In one of the most lucid analyses of the present conjuncture, Achille Mbembe (2011a, 10) affirms that since the end of apartheid, South Africa has been marked by the "apparent foreclosure of any form of radical politics" and, therefore, of any real transformation. Granted, one can easily point to political, social, and economic changes over the past two decades. In terms of official politics, Mandela's vision of a multiracial Rainbow Nation gave way, to some extent, to President Thabo Mbeki's continental view of an African Renaissance in 1999, which was replaced, in turn, by President Jacob Zuma's "populism" in 2009. But on closer inspection, the political scene has not changed in any fundamental respect since 1994. South Africa is stuck in a kind of deadlock: the major achievement of liberal democracy has been the suspension of revolution and the suspension of war. In this sense, the post-apartheid period is best characterized as a time of radical stasis.

Against and beneath this stasis, I will argue, kwaito continues to sound an alternative sensory reality.

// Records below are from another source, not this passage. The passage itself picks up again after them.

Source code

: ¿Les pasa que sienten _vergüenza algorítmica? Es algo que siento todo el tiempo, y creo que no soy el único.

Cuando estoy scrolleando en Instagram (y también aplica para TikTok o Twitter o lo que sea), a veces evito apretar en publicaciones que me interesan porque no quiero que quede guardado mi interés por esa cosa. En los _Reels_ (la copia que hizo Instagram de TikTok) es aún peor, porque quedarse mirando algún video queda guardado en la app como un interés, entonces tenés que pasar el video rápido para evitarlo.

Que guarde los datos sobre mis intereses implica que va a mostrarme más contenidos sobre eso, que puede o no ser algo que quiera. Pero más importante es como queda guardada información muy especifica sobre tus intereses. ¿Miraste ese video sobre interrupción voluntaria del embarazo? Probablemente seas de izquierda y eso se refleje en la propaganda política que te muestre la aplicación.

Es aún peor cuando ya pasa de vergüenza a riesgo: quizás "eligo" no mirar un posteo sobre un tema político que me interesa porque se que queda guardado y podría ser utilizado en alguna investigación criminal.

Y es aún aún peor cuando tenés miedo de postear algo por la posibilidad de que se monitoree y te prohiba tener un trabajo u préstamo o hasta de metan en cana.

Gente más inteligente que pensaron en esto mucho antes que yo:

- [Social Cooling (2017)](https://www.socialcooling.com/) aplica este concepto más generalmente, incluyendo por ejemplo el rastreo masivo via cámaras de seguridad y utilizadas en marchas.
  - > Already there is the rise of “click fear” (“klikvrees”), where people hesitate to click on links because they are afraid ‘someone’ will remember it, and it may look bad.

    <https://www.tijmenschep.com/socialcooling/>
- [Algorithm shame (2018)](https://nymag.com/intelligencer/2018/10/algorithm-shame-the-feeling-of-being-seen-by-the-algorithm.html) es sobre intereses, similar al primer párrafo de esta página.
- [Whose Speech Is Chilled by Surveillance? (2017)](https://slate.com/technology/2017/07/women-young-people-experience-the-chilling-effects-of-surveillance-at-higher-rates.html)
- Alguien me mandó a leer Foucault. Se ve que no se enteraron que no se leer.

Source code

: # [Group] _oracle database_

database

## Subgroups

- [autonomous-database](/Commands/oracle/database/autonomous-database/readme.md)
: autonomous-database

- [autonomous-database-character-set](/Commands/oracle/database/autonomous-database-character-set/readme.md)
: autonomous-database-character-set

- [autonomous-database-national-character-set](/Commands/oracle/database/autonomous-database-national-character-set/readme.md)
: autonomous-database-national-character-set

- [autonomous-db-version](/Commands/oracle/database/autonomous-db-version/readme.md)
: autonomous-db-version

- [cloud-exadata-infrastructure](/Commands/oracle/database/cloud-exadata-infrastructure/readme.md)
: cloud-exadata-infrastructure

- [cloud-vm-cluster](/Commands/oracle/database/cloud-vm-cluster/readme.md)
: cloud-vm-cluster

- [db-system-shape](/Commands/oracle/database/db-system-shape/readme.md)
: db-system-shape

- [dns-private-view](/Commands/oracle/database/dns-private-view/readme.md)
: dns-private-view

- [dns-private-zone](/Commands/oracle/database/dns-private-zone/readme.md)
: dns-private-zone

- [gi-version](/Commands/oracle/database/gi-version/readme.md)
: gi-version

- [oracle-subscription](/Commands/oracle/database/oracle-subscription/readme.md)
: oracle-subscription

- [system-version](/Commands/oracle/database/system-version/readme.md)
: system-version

After the fall of apartheid, South Africans listen to the song "Celebrate" with hope and nostalgia, with nostalgia for hope — a hope that refuses to be fully muted. Over a steady electronic drum track and repeated four-chord sequence, we sing along with the group Trompies:

Let's celebrate

It's time to celebrate

Ifikile into yam' [My sweetheart has arrived

Ufikile ushushu baby! My sweetheart has arrived!

Sifikile esikhatisam' My time has arrived]

It's time to celebrate


Although the song will be over in five minutes, for its duration kwaito sounds the promise of freedom, a "long walk," a mirage, a secret.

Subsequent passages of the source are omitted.